Week in Our Shoes: PARTY EDITION

Dear Hollabackers,

I’m thrilled to share all the amazing things Hollaback has been up to across the world this week.

Here in New York I spoke on a panel called Building Healthy Relationships: Preventing Sexual Assault and Dating Violence on Campus hosted by the Center Against Domestic Violence, and Debjani, our Deputy Director, and I attended the New York Women’s Foundation’s 25th Anniversary Celebration on Tuesday which included speeches by prominent women leaders. In addition, The Gothamist included Hollaback in a story about a sickening case of sexual assault which occurred on a New York City subway early last Saturday morning. Please be aware that the video posted in the article has strong content.

And these are some events that our Hollaback activists have been involved in this week:

Hollaback Atlanta‘s relaunch and re-boost party featured the musical stylings of feminist punk band War on Women. What a badass way to spark change in the community.

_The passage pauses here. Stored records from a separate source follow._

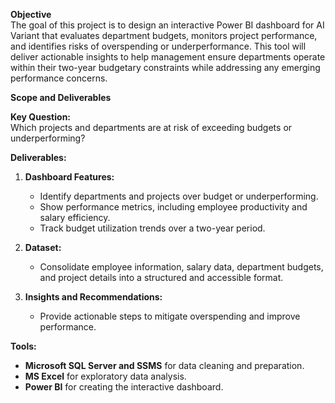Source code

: **Objective**  
The goal of this project is to design an interactive Power BI dashboard for AI Variant that evaluates department budgets, monitors project performance, and identifies risks of overspending or underperformance. This tool will deliver actionable insights to help management ensure departments operate within their two-year budgetary constraints while addressing any emerging performance concerns.  

**Scope and Deliverables**  

**Key Question:**  
Which projects and departments are at risk of exceeding budgets or underperforming?  

**Deliverables:**  
1. **Dashboard Features:**  
   - Identify departments and projects over budget or underperforming.  
   - Show performance metrics, including employee productivity and salary efficiency.  
   - Track budget utilization trends over a two-year period.  

2. **Dataset:**  
   - Consolidate employee information, salary data, department budgets, and project details into a structured and accessible format.  

3. **Insights and Recommendations:**  
   - Provide actionable steps to mitigate overspending and improve performance.  

**Tools:**  
- **Microsoft SQL Server and SSMS** for data cleaning and preparation.  
- **MS Excel** for exploratory data analysis.  
- **Power BI** for creating the interactive dashboard.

Hollaback Birmingham just launched a campaign on University of Birmingham’s campus! This is going to be huge and there’s a lot in the works. See more details here.  Not only that but these activists are also getting involved with a ton of progressive sexual harassment initiatives on campus. Great job guys!

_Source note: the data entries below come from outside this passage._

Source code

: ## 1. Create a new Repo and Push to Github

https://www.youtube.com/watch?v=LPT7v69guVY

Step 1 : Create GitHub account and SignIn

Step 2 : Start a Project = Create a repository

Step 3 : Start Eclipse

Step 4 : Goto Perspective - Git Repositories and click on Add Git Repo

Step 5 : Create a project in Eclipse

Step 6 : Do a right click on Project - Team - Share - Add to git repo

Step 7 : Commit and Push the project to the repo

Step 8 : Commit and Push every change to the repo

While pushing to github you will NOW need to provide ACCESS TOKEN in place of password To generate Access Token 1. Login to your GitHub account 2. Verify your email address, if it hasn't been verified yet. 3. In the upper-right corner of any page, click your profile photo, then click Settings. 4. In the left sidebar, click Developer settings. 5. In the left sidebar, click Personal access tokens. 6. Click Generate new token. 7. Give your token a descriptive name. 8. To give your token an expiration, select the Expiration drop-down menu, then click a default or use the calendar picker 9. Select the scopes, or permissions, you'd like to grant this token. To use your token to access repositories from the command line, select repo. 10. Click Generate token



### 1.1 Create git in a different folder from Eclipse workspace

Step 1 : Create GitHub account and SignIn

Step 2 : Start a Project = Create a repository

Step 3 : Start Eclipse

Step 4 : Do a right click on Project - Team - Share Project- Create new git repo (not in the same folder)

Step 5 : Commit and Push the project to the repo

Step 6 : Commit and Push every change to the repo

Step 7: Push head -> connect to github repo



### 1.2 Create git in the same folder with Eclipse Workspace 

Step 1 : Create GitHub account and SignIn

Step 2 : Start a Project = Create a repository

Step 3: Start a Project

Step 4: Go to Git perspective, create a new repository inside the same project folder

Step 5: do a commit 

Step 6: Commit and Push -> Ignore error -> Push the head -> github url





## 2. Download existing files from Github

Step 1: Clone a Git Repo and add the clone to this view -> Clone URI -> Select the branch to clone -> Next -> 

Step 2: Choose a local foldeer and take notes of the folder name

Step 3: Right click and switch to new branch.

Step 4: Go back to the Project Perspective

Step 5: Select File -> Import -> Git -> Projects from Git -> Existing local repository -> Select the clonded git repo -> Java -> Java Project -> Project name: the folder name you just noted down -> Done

Hollaback Brussels was on national television! French speakers be sure to check out these amazing ladies on TF1 French TV.

The Hollaback Des Moines and SlutWalk forces are joining to present HOLLAween – a campaign and event for empowered women and men to say NO to victim-blaming, slut-shaming, and sexual harassment. Those who aren’t in the area can still support them by downloading their Facebook cover photos.

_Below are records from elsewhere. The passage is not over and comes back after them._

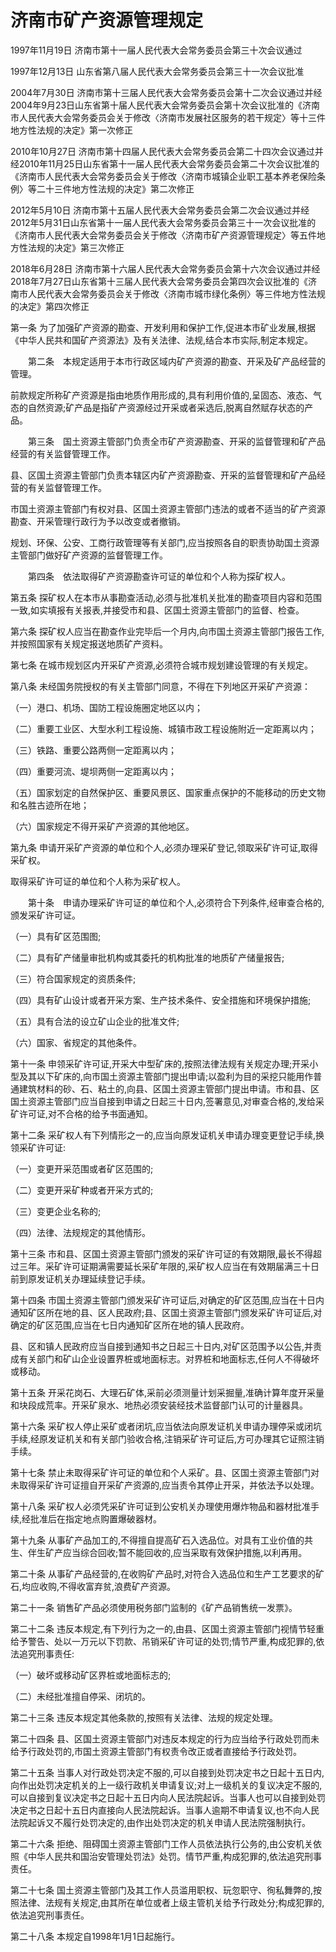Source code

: # 济南市矿产资源管理规定

1997年11月19日 济南市第十一届人民代表大会常务委员会第三十次会议通过

1997年12月13日 山东省第八届人民代表大会常务委员会第三十一次会议批准

2004年7月30日 济南市第十三届人民代表大会常务委员会第十二次会议通过并经2004年9月23日山东省第十届人民代表大会常务委员会第十次会议批准的《济南市人民代表大会常务委员会关于修改〈济南市发展社区服务的若干规定〉等十三件地方性法规的决定》第一次修正

2010年10月27日 济南市第十四届人民代表大会常务委员会第二十四次会议通过并经2010年11月25日山东省第十一届人民代表大会常务委员会第二十次会议批准的《济南市人民代表大会常务委员会关于修改〈济南市城镇企业职工基本养老保险条例〉等二十三件地方性法规的决定》第二次修正

2012年5月10日 济南市第十五届人民代表大会常务委员会第二次会议通过并经2012年5月31日山东省第十一届人民代表大会常务委员会第三十一次会议批准的《济南市人民代表大会常务委员会关于修改〈济南市矿产资源管理规定〉等五件地方性法规的决定》第三次修正

2018年6月28日 济南市第十六届人民代表大会常务委员会第十六次会议通过并经2018年7月27日山东省第十三届人民代表大会常务委员会第四次会议批准的《济南市人民代表大会常务委员会关于修改〈济南市城市绿化条例〉等三件地方性法规的决定》第四次修正

<!-- INFO END -->

第一条 为了加强矿产资源的勘查、开发利用和保护工作,促进本市矿业发展,根据《中华人民共和国矿产资源法》及有关法律、法规,结合本市实际,制定本规定。

　　第二条　本规定适用于本市行政区域内矿产资源的勘查、开采及矿产品经营的管理。

前款规定所称矿产资源是指由地质作用形成的,具有利用价值的,呈固态、液态、气态的自然资源;矿产品是指矿产资源经过开采或者采选后,脱离自然赋存状态的产品。

　　第三条　国土资源主管部门负责全市矿产资源勘查、开采的监督管理和矿产品经营的有关监督管理工作。

县、区国土资源主管部门负责本辖区内矿产资源勘查、开采的监督管理和矿产品经营的有关监督管理工作。

市国土资源主管部门有权对县、区国土资源主管部门违法的或者不适当的矿产资源勘查、开采管理行政行为予以改变或者撤销。

规划、环保、公安、工商行政管理等有关部门,应当按照各自的职责协助国土资源主管部门做好矿产资源的监督管理工作。 

　　第四条　依法取得矿产资源勘查许可证的单位和个人称为探矿权人。

第五条 探矿权人在本市从事勘查活动,必须与批准机关批准的勘查项目内容和范围一致,如实填报有关报表,并接受市和县、区国土资源主管部门的监督、检查。

第六条 探矿权人应当在勘查作业完毕后一个月内,向市国土资源主管部门报告工作,并按照国家有关规定报送地质矿产资料。

第七条 在城市规划区内开采矿产资源,必须符合城市规划建设管理的有关规定。

第八条 未经国务院授权的有关主管部门同意，不得在下列地区开采矿产资源：

（一）港口、机场、国防工程设施圈定地区以内；

（二）重要工业区、大型水利工程设施、城镇市政工程设施附近一定距离以内；

（三）铁路、重要公路两侧一定距离以内；

（四）重要河流、堤坝两侧一定距离以内；

（五）国家划定的自然保护区、重要风景区、国家重点保护的不能移动的历史文物和名胜古迹所在地；

（六）国家规定不得开采矿产资源的其他地区。

第九条 申请开采矿产资源的单位和个人,必须办理采矿登记,领取采矿许可证,取得采矿权。

取得采矿许可证的单位和个人称为采矿权人。 

　　第十条　申请办理采矿许可证的单位和个人,必须符合下列条件,经审查合格的,颁发采矿许可证。

（一）具有矿区范围图;

（二）具有矿产储量审批机构或其委托的机构批准的地质矿产储量报告;

（三）符合国家规定的资质条件;

（四）具有矿山设计或者开采方案、生产技术条件、安全措施和环境保护措施;

（五）具有合法的设立矿山企业的批准文件;

（六）国家、省规定的其他条件。

第十一条 申领采矿许可证,开采大中型矿床的,按照法律法规有关规定办理;开采小型及其以下矿床的,向市国土资源主管部门提出申请;以盈利为目的采挖只能用作普通建筑材料的砂、石、粘土的,向县、区国土资源主管部门提出申请。市和县、区国土资源主管部门应当自接到申请之日起三十日内,签署意见,对审查合格的,发给采矿许可证,对不合格的给予书面通知。

第十二条 采矿权人有下列情形之一的,应当向原发证机关申请办理变更登记手续,换领采矿许可证:

（一）变更开采范围或者矿区范围的;

（二）变更开采矿种或者开采方式的;

（三）变更企业名称的;

（四）法律、法规规定的其他情形。

第十三条 市和县、区国土资源主管部门颁发的采矿许可证的有效期限,最长不得超过三年。采矿许可证期满需要延长采矿年限的,采矿权人应当在有效期届满三十日前到原发证机关办理延续登记手续。

第十四条 市国土资源主管部门颁发采矿许可证后,对确定的矿区范围,应当在十日内通知矿区所在地的县、区人民政府;县、区国土资源主管部门颁发采矿许可证后,对确定的矿区范围,应当在七日内通知矿区所在地的镇人民政府。

县、区和镇人民政府应当自接到通知书之日起三十日内,对矿区范围予以公告,并责成有关部门和矿山企业设置界桩或地面标志。对界桩和地面标志,任何人不得破坏或移动。

第十五条 开采花岗石、大理石矿体,采前必须测量计划采掘量,准确计算年度开采量和块段成荒率。开采矿泉水、地热必须安装经技术监督部门认可的计量器具。

第十六条 采矿权人停止采矿或者闭坑,应当依法向原发证机关申请办理停采或闭坑手续,经原发证机关和有关部门验收合格,注销采矿许可证后,方可办理其它证照注销手续。

第十七条 禁止未取得采矿许可证的单位和个人采矿。县、区国土资源主管部门对未取得采矿许可证擅自开采矿产资源的,应当责令其停止开采，并依法予以处理。

第十八条 采矿权人必须凭采矿许可证到公安机关办理使用爆炸物品和器材批准手续,经批准后在指定地点购置爆破器材。

第十九条 从事矿产品加工的,不得擅自提高矿石入选品位。对具有工业价值的共生、伴生矿产应当综合回收;暂不能回收的,应当采取有效保护措施,以利再用。

第二十条 从事矿产品经营的,在收购矿产品时,对符合入选品位和生产工艺要求的矿石,均应收购,不得收富弃贫,浪费矿产资源。

第二十一条 销售矿产品必须使用税务部门监制的《矿产品销售统一发票》。

第二十二条 违反本规定,有下列行为之一的,由县、区国土资源主管部门视情节轻重给予警告、处以一万元以下罚款、吊销采矿许可证的处罚;情节严重,构成犯罪的,依法追究刑事责任:

（一）破坏或移动矿区界桩或地面标志的;

（二）未经批准擅自停采、闭坑的。

第二十三条 违反本规定其他条款的,按照有关法律、法规的规定处理。

第二十四条 县、区国土资源主管部门对违反本规定的行为应当给予行政处罚而未给予行政处罚的,市国土资源主管部门有权责令改正或者直接给予行政处罚。

第二十五条 当事人对行政处罚决定不服的,可以自接到处罚决定书之日起十五日内,向作出处罚决定机关的上一级行政机关申请复议;对上一级机关的复议决定不服的,可以自接到复议决定书之日起十五日内向人民法院起诉。当事人也可以自接到处罚决定书之日起十五日内直接向人民法院起诉。当事人逾期不申请复议,也不向人民法院起诉又不履行处罚决定的,由作出处罚决定的机关申请人民法院强制执行。

第二十六条 拒绝、阻碍国土资源主管部门工作人员依法执行公务的,由公安机关依照《中华人民共和国治安管理处罚法》处罚。情节严重,构成犯罪的,依法追究刑事责任。

第二十七条 国土资源主管部门及其工作人员滥用职权、玩忽职守、徇私舞弊的,按照法律、法规有关规定,由其所在单位或者上级主管机关给予行政处分;构成犯罪的,依法追究刑事责任。

第二十八条 本规定自1998年1月1日起施行。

Hollaback Dublin is also getting into the holiday spirit with a HOLLAween-themed pub quiz.

Hollaback Istanbul‘s visual and performance art fundraiser party was a huge success. Their Get Up, Stand Up event raised awareness about ending harassment and violence in all its forms. Donations and proceeds benefited local anti-violence organizations.

Hollaback Philadelphia made their presence known in a group of hundreds who participated in the Slut Walk. This event aimed to demand respect and to help create safe spaces to share our stories.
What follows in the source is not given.